2008

A. Vandelli, U. Lucas, Scritto sull'acqua, Aire, Torino 2007

Annalisa Vandelli e Uliano Lucas raccontano la vita in Etiopia. Una giovane giornalista e un noto fotoreporter scelgono coraggiosamente di abbandonare gli ancoraggi del reportage classico per mostrare, con gli occhi e il sentire di chi ne è parte, un'esistenza caratterizzata dalla cronica assenza dell'acqua. Allontanandosi dai canoni con i quali solitamente sono descritti luoghi e situazioni, gli autori compongono un'intima sinfonia dove le due voci si compensano e si esaltano vicendevolmente, e mantengono velata una critica feroce al mondo dell'informazione, sempre più schiavo delle immagini e delle notizie d'agenzia.

Uliano Lucas conosce bene l'Africa. Da quando seguì le guerre di liberazione in Angola, Guinea Bissau, Mozambico ed Eritrea, le sue fotografie, apparse su riviste come Tempo, Vie Nuove, Jeune Afrique e Koncret assieme agli articoli di Bruno Crimi ed Edgardo Pellegrini, sono un punto di riferimento per la riflessione terzomondista. La fotografia per Lucas è "scrivere con la luce", e il linguaggio utilizzato per questo libro è il bianco e nero. C'è la savana africana che implora la pioggia, le terre aride con timide tracce dei letti dei fiumi, la stagione delle piogge che li fa straripare all'improvviso, i vecchi pozzi a terrazze, alcuni laghi che fanno bianca la pelle nera, per quanto sono salati. E poi i pozzi nuovi costruiti dalle ONG, le vacche magre che si abbeverano alle fonti, gli uomini che rendono i pozzi "cantanti"... Ma le vere protagoniste sono le donne, due volte donatrici di vita perché a loro è affidato il duro compito di far arrivare l'acqua al villaggio. Lo fanno trasportando taniche di oltre 25 litri per 5, 10 chilometri, e non è un caso, forse, che Lucas abbia prestato più di uno scatto a donne nell'atto di piegarsi: nonostante lo sguardo fiero, le schiene non sono ricurve, quasi sentissero il peso di quelle taniche anche quando non poggiano su di loro. Anche in quest'ultimo lavoro, il fotoreporter milanese rimane fedele a quel modo di fare informazione e denuncia che lo contraddistingue da più di quarant'anni: prestare attenzione all'umanità di chi ritrae, restituendo racconti di sofferenza senza togliere dignità ai soggetti rappresentati.

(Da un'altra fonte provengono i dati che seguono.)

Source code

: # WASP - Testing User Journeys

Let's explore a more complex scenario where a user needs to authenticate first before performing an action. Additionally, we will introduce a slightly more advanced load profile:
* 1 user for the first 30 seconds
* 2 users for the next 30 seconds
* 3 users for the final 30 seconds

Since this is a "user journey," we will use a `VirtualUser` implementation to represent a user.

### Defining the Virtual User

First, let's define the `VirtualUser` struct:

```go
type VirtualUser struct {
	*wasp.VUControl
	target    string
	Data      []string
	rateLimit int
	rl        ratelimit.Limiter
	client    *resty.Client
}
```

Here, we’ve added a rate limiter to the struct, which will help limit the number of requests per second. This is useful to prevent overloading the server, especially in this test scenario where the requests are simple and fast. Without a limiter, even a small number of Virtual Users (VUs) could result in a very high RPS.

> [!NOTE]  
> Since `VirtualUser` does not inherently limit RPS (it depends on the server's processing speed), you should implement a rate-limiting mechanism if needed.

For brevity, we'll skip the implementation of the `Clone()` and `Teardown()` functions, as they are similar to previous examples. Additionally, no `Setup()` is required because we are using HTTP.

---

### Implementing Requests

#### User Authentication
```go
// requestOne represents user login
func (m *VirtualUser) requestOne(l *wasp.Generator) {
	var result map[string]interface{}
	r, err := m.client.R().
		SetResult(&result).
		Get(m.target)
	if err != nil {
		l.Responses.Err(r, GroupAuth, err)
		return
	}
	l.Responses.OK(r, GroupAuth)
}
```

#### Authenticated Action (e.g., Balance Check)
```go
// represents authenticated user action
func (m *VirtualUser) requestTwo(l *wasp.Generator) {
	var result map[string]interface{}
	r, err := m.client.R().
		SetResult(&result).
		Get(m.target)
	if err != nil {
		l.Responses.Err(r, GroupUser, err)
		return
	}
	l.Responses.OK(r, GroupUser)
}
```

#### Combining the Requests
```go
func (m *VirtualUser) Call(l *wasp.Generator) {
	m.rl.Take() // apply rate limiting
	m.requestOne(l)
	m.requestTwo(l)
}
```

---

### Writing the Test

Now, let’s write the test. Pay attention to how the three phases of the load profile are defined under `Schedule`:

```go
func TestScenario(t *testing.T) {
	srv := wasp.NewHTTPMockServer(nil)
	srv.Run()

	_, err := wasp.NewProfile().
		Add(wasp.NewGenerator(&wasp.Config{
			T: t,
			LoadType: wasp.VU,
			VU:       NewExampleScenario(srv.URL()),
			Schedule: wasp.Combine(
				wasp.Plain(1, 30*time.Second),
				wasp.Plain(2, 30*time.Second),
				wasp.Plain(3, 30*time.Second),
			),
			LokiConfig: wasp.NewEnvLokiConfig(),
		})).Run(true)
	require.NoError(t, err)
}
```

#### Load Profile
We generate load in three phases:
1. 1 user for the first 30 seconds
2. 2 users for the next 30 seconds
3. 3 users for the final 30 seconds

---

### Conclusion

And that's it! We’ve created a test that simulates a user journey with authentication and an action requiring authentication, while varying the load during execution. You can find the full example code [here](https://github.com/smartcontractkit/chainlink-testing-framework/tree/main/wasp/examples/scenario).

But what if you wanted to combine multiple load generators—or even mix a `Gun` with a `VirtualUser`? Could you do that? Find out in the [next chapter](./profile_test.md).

Anche Annalisa Vandelli ha un rapporto particolare con il continente africano, seppure da molti meno anni rispetto a quello che considera il suo maestro. Direttrice della rivista Afro, ha scritto la biografia di un missionario e ha vissuto per qualche tempo in Kenya. Il nuovo romanzo nasce da un anno intero in Etiopia, fra la capitale Addis Abeba e il Borana, una regione semiarida nella parte sud del Paese. Qui la Vandelli fa esperienza di nuove sollecitazioni e dell'assenza: assenza di mezzi, di stimoli culturali... Si mette semplicemente in ascolto di ciò che la circonda e, con una scrittura fluida e poco mediata, lascia che le storie parlino da sole: Judith viene divorata dai vermi durante uno di quei viaggi per andare a prendere l'acqua e Guiatu partorisce, sotto a un'acacia; Bulee ascolta la radio emancipandosi dalle credenze popolari mentre Alaaka continua a interrogare le viscere degli animali e il cielo per sapere quello che accadrà; la sorella di Itagasu viene violentata, più volte, Fatu muore durante il parto a causa delle mutilazioni che la tradizione impone...

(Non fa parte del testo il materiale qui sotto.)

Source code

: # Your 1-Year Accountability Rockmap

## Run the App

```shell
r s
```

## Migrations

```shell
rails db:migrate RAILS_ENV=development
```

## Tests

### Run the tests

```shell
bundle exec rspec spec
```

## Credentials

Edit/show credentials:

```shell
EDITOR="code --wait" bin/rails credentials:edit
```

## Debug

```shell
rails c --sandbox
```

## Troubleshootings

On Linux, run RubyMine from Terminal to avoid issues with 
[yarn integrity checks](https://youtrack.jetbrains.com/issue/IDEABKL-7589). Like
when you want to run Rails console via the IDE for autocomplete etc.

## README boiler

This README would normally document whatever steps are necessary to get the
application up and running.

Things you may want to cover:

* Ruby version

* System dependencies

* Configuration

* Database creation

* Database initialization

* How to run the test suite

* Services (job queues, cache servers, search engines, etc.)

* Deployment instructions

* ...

Ne scaturisce un romanzo "assente" nel soggetto e nello stile. Nel soggetto perché l'acqua, come abbiamo visto, è un elemento carsico e non scrosciante, un pretesto per parlare di Africa, del colonialismo, delle tradizioni culturali, delle minoranze, della violenza contro le donne, del rapporto uomo-natura... Nello stile perché, sotto a una ricercatezza formale solo in apparenza troppo insistita, alla metafora è affidato il compito di raccontare con parole altre quello che succede fuori e dentro l'autrice, lasciando al lettore lo spazio dell'immaginario per muoversi. Altro elemento caratterizzante di quella che, al termine della lettura, appare come una lunga poesia, è il continuo spostare il piano narrativo dalla prima alla terza persona, quasi a voler prendere le distanze, con molta umiltà, da vicende che un occidentale non può che narrare con riferimenti culturali estranei rispetto all'oggetto del racconto.